Criminal justice minor a good fit for forensic scientist

Despite South Dakota State University not having a forensic science program, Brenna Conley is making great strides toward accomplishing her dream of becoming a forensic scientist.

Conley, a junior biology major with a minor in criminal justice, was awarded a highly competitive internship with the South Dakota Department of Criminal Investigation in the forensics lab for summer 2016 and was based in Pierre.

“I hope to gain a better idea of what life as a forensic scientist would be like and to get basic training I would need to obtain a career like that,” Conley said.

Because there is no specific forensic science program, Conley decided a major in biology with a minor in criminal justice was the way to go—and she’s never looked back.

“If you want to be a forensic scientist, you have to be a science major,” Conley said. “From the first day, I was a biology major, minoring in criminal justice. I’ve never switched.”

Conley attributes part of her success to her professors who have helped her with her course studies.

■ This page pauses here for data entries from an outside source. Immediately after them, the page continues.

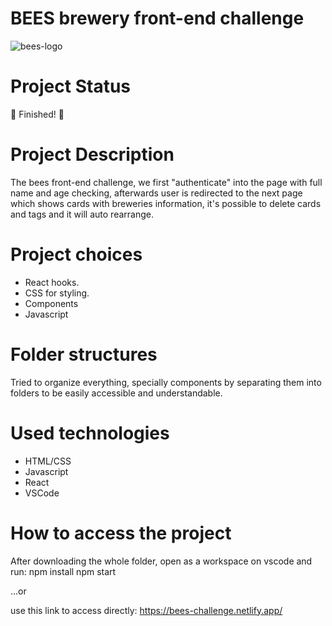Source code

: # BEES brewery front-end challenge

![bees-logo](https://user-images.githubusercontent.com/40004457/198902654-677d9a0e-bef4-4153-9056-9af0a6cc43c7.png)

# Project Status
:rocket: Finished! :rocket:

# Project Description

The bees front-end challenge, we first "authenticate" into the page with full name and age checking, afterwards user is redirected to the next page which shows cards with breweries information, it's possible to delete cards and tags and it will auto rearrange.

# Project choices

* React hooks.
* CSS for styling.
* Components
* Javascript

# Folder structures

Tried to organize everything, specially components by separating them into folders to be easily accessible and understandable.

# Used technologies

* HTML/CSS
* Javascript
* React
* VSCode


# How to access the project

After downloading the whole folder, open as a workspace on vscode and run:
npm install
npm start

...or

use this link to access directly: https://bees-challenge.netlify.app/
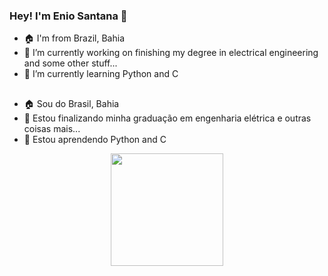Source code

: ### Hey! I'm Enio Santana 👋
<!--
-->
- 🏠 I'm from Brazil, Bahia 
- 🔭 I’m currently working on finishing my degree in electrical engineering and some other stuff...
- 🌱 I’m currently learning Python and C

##

- 🏠 Sou do Brasil, Bahia
- 🔭 Estou finalizando minha graduação em engenharia elétrica e outras coisas mais...
- 🌱 Estou aprendendo Python and C


<div align="center">
  <a href="https://github.com/EnioGS">
  <img height="180em" src="https://github-readme-stats.vercel.app/api?username=EnioGS&show_icons=true&theme=radical&include_all_commits=true&count_private=true"/>
</div>

##
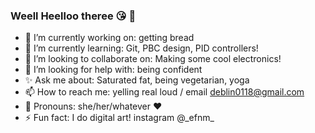 ### Weell Heelloo theree 😘 👋

<!--
**Deboru/Deboru** is a ✨ _special_ ✨ repository because its `README.md` (this file) appears on your GitHub profile.

Here are some ideas to get you started: -->

- 🍞 I’m currently working on: getting bread 
- 🌱 I’m currently learning: Git, PBC design, PID controllers!
- 👯 I’m looking to collaborate on: Making some cool electronics! 
- 🤔 I’m looking for help with: being confident
- ✨ Ask me about: Saturated fat, being vegetarian, yoga
- 📫 How to reach me: yelling real loud / email deblin0118@gmail.com
- 👒 Pronouns: she/her/whatever ❤
- ⚡ Fun fact: I do digital art! instagram @\_efnm_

Julie Yingling is an assistant professor in the Department of Sociology and Rural Studies. She teaches several criminal justice classes and is the coordinator for the criminal justice minor.

“I do know that the criminal justice minor is a good fit with a number of other majors, including fisheries and wildlife, biology, chemistry and nursing,” Yingling said. “This allows students to pursue their interest in the criminal justice realm as forensic scientists, laboratory analysts, forensic nurses, sexual assault nurse examiners and conservation officers.”

As the Department of Criminal Investigation’s only full-time intern, Conley has a wide array of duties. She assists criminalists in evaluation, examination and identification of physical evidence from crime scenes. However, she is not allowed to touch evidence because of rules and regulations regarding contamination of evidence. “The Department of Criminal Investigation will provide me with ‘practice’ evidence so I can apply techniques I’ve learned,” Conley said.

“The classes I’ve taken at SDSU have helped me immensely,” Conley said, “especially the labs. Many of the techniques I’ve learned will be applicable in my internship.”

Her minor has also helped. The department needed an intern who had basic knowledge of the criminal justice system.

Bringing closure to a victim or their family members is all Conley hopes to accomplish with her dreams of becoming a forensic scientist.

“It’s helping people,” Conley said. “It will be fulfilling to get the conviction and to bring justice.”